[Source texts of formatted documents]
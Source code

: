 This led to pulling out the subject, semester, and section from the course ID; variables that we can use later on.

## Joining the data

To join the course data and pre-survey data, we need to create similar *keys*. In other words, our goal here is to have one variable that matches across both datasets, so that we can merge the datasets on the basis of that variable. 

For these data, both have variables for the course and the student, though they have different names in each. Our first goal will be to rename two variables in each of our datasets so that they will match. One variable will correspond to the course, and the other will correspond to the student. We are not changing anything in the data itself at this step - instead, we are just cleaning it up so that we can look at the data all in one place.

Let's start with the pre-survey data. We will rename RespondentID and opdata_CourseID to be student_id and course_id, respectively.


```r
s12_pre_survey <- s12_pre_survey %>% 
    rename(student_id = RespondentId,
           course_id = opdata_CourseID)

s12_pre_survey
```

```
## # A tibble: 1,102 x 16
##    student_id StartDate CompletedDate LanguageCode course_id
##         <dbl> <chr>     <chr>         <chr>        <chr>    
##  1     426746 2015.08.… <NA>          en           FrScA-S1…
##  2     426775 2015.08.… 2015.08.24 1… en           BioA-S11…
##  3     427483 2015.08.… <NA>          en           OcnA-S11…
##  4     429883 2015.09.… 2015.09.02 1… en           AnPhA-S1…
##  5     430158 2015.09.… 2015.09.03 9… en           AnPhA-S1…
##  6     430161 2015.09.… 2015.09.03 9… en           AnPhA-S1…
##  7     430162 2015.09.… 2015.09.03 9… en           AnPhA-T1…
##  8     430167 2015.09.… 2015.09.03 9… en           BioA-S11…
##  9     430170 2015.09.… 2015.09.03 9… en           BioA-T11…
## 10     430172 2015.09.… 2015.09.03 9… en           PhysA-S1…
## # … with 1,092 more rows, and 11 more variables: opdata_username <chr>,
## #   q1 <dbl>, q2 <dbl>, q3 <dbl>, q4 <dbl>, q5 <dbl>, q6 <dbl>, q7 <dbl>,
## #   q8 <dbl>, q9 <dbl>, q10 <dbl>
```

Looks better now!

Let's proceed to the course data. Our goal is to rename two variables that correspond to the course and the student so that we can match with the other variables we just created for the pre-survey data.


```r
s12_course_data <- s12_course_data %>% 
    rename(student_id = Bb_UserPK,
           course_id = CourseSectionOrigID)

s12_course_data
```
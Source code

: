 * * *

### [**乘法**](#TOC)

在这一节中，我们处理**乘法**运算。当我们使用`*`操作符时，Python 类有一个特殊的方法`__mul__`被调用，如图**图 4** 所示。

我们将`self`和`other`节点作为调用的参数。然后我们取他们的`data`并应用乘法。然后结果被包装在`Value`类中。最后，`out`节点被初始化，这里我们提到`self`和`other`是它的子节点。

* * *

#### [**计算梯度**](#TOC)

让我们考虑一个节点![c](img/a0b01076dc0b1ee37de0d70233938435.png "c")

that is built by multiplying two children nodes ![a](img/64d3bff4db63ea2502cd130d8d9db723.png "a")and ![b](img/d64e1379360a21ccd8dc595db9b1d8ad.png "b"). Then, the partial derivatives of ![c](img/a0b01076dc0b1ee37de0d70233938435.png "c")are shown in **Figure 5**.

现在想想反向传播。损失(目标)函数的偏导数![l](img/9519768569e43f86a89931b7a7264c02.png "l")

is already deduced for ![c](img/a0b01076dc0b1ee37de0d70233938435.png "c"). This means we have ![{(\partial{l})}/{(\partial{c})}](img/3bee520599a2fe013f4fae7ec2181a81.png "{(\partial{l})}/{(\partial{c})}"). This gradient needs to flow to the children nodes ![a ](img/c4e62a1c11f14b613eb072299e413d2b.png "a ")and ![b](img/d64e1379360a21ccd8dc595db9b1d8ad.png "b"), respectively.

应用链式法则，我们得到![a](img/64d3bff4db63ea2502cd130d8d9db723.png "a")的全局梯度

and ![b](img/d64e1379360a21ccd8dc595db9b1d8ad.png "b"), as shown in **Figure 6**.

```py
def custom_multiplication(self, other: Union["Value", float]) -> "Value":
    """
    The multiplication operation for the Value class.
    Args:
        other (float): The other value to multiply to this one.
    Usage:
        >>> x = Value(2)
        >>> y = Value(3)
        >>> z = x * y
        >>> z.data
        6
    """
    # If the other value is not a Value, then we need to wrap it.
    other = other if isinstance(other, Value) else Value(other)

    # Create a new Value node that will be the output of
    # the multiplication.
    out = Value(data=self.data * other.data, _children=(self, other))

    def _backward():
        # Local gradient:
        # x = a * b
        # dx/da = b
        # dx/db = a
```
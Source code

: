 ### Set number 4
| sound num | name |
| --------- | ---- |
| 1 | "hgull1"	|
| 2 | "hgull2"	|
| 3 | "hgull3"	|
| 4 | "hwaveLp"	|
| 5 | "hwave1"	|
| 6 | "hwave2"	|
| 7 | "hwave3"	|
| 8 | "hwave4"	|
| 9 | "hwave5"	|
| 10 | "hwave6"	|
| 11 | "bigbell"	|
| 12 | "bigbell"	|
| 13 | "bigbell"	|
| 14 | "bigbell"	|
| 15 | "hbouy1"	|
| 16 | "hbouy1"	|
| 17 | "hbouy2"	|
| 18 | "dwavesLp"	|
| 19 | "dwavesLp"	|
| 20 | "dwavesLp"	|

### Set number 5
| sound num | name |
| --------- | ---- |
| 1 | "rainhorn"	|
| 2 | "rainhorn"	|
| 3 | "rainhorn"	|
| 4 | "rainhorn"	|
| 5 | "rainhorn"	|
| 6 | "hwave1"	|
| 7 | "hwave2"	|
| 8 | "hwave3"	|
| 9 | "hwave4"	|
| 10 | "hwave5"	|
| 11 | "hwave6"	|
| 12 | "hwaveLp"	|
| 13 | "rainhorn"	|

To do: Please give an exact copy of the lines above, beginning with the line containing "use later on." and running through the line containing "## Joining the data", and of no other lines.

Result of this exercise:
: This led to pulling out the subject, semester, and section from the course ID; variables that we can use later on.

## Joining the data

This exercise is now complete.